HOW TO COMPLETE THIS TASK: If the records below hold pictures, omit them, and print exactly the lines from the first line through the line containing "to download all role dependencies.", inclusive.

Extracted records

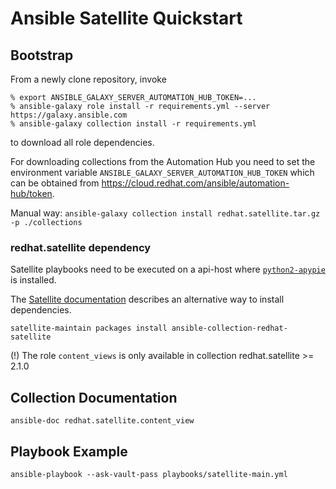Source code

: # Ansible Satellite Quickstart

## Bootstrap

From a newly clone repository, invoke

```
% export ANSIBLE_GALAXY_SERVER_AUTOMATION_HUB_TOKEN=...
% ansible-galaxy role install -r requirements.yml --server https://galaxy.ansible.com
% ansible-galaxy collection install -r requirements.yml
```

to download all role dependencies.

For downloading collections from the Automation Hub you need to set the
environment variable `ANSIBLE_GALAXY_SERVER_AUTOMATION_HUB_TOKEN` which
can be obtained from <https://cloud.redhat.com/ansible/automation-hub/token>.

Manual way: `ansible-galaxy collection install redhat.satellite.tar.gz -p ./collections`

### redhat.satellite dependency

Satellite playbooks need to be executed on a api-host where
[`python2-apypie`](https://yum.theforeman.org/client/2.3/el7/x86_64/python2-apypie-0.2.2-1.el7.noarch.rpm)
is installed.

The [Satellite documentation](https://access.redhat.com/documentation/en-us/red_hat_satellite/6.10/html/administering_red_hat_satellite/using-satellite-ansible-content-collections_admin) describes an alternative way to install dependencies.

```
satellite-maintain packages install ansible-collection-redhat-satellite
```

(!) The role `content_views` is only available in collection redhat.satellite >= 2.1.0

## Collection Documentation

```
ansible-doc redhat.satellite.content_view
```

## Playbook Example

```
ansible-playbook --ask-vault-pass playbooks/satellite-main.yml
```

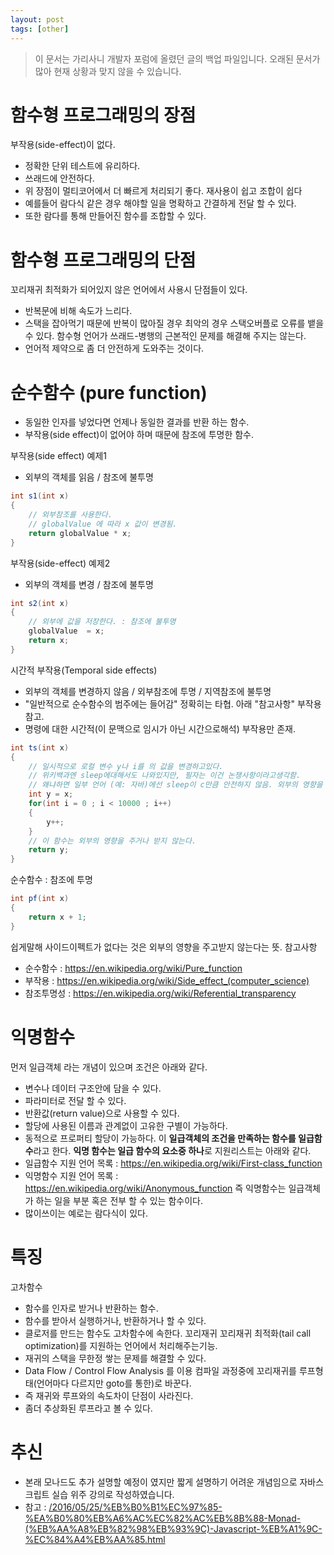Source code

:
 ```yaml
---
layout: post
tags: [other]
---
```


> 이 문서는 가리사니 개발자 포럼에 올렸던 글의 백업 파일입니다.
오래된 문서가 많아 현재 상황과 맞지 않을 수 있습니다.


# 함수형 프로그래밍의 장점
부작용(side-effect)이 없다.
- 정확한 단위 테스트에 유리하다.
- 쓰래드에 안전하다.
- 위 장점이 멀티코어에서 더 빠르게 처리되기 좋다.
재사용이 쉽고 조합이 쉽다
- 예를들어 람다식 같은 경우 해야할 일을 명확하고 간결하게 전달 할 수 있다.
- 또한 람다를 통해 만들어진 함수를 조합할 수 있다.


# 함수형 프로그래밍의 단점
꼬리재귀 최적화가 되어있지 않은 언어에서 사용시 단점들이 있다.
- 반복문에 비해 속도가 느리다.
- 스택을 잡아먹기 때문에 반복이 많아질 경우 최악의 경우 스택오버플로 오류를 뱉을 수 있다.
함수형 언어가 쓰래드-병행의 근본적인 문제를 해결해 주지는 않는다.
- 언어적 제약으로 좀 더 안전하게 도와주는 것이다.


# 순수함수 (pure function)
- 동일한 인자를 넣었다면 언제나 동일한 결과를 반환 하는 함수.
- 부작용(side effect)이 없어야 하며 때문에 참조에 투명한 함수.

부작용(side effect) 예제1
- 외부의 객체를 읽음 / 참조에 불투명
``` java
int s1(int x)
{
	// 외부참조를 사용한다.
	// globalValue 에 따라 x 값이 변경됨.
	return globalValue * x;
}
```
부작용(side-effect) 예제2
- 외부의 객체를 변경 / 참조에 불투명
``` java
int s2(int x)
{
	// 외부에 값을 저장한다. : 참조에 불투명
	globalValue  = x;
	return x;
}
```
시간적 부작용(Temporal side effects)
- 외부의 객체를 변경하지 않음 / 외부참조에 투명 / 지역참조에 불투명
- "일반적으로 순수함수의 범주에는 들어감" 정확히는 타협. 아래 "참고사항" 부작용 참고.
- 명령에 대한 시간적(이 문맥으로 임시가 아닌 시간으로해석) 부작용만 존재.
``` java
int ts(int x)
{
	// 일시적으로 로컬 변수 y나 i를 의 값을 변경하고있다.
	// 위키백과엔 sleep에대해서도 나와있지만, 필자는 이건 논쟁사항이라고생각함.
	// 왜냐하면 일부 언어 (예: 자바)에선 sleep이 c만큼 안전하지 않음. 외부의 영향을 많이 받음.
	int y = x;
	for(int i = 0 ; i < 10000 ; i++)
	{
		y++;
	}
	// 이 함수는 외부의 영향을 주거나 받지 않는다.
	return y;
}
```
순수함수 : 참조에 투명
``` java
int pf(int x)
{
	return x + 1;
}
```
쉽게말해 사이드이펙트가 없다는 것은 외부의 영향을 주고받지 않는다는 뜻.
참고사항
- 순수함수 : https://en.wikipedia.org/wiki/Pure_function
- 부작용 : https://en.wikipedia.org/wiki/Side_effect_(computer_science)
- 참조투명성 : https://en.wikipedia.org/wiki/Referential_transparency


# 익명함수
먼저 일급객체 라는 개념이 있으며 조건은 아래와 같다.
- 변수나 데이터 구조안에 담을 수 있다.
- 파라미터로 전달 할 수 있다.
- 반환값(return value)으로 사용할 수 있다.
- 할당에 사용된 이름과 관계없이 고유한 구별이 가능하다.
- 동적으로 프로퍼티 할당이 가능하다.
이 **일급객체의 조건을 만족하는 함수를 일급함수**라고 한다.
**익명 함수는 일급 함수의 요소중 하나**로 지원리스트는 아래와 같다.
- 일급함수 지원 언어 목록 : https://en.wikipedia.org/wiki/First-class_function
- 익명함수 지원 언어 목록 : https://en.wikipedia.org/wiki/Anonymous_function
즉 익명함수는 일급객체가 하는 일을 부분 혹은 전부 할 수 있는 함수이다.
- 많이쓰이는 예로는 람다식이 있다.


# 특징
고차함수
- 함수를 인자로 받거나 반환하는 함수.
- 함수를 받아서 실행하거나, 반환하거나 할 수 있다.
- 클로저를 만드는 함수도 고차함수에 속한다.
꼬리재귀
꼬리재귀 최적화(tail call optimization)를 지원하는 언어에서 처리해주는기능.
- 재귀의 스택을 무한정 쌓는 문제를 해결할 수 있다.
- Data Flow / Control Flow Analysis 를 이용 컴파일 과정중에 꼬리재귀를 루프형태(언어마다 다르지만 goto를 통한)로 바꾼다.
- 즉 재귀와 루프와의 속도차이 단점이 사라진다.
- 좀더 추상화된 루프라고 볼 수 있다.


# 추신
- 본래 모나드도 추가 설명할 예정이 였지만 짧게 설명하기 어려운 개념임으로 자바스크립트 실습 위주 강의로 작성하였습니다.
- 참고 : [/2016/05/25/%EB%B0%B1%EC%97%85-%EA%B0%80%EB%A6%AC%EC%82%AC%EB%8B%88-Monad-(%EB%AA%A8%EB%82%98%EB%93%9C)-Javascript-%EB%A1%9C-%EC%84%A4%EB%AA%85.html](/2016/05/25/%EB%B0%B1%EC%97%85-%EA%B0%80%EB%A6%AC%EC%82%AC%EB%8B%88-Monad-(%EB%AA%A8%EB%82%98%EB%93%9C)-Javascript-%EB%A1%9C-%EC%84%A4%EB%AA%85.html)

OUTPUT FOR THIS TASK:
Source code

: # Ansible Satellite Quickstart

## Bootstrap

From a newly clone repository, invoke

```
% export ANSIBLE_GALAXY_SERVER_AUTOMATION_HUB_TOKEN=...
% ansible-galaxy role install -r requirements.yml --server https://galaxy.ansible.com
% ansible-galaxy collection install -r requirements.yml
```

to download all role dependencies.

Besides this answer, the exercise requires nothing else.